▸ **WHAT THE EXERCISE ASKS**: From the line with "visualization to work." through the final line of the entries below, write out each line exactly and nothing else.

▸ **Collected data**:

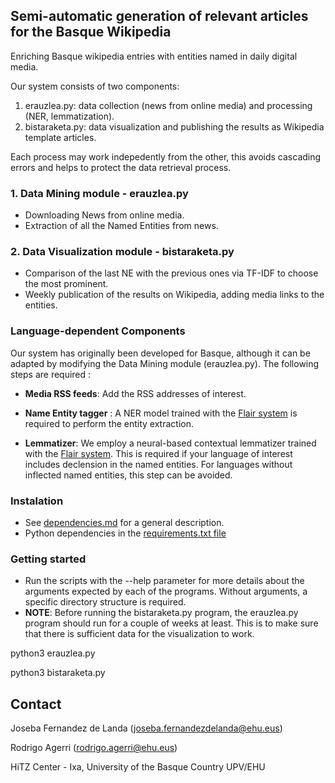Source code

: ## Semi-automatic generation of relevant articles for the Basque Wikipedia


Enriching Basque wikipedia entries with entities named in daily digital media.

Our system consists of two components:

1. erauzlea.py: data collection (news from online media) and processing (NER, lemmatization).
2. bistaraketa.py: data visualization and publishing the results as Wikipedia template articles.

Each process may work indepedently from the other, this avoids cascading errors and helps to protect the data retrieval process.

### 1. Data Mining module - erauzlea.py

+ Downloading News from online media.
+ Extraction of all the Named Entities from news. 

### 2. Data Visualization module - bistaraketa.py

+ Comparison of the last NE with the previous ones via TF-IDF to choose the most prominent.
+ Weekly publication of the results on Wikipedia, adding media links to the entities.

### Language-dependent Components

Our system has originally been developed for Basque, although it can be adapted by modifying the Data Mining module (erauzlea.py). The following steps are required :  

+ **Media RSS feeds**: Add the RSS addresses of interest.

+ **Name Entity tagger** : A NER model trained with the [Flair system](https://github.com/flairNLP/flair) is required to perform the entity extraction.
+ **Lemmatizer**: We employ a neural-based contextual lemmatizer trained with the [Flair system](https://github.com/flairNLP/flair). This is required if your language of interest includes declension in the named entities. For languages without inflected named entities, this step can be avoided.

### Instalation

+ See [dependencies.md](https://github.com/joseba-fdl/Basque_wikipedia_enrich/edit/main/dependencies.md) for a general description.
+ Python dependencies in the [requirements.txt file](https://github.com/joseba-fdl/Basque_wikipedia_enrich/edit/main/requirements.txt)

### Getting started

+ Run the scripts with the --help parameter for more details about the arguments expected by each of the programs. Without arguments, a specific directory structure is required.
+ **NOTE**: Before running the bistaraketa.py program, the erauzlea.py program should run for a couple of weeks at least. This is to make sure that there is sufficient data for the visualization to work.

python3 erauzlea.py

python3 bistaraketa.py

## Contact

Joseba Fernandez de Landa (joseba.fernandezdelanda@ehu.eus)

Rodrigo Agerri (rodrigo.agerri@ehu.eus)

HiTZ Center - Ixa, University of the Basque Country UPV/EHU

▸ **RESPONSE TO THE TASK**:
+ **NOTE**: Before running the bistaraketa.py program, the erauzlea.py program should run for a couple of weeks at least. This is to make sure that there is sufficient data for the visualization to work.

python3 erauzlea.py

python3 bistaraketa.py

## Contact

Joseba Fernandez de Landa (joseba.fernandezdelanda@ehu.eus)

Rodrigo Agerri (rodrigo.agerri@ehu.eus)

HiTZ Center - Ixa, University of the Basque Country UPV/EHU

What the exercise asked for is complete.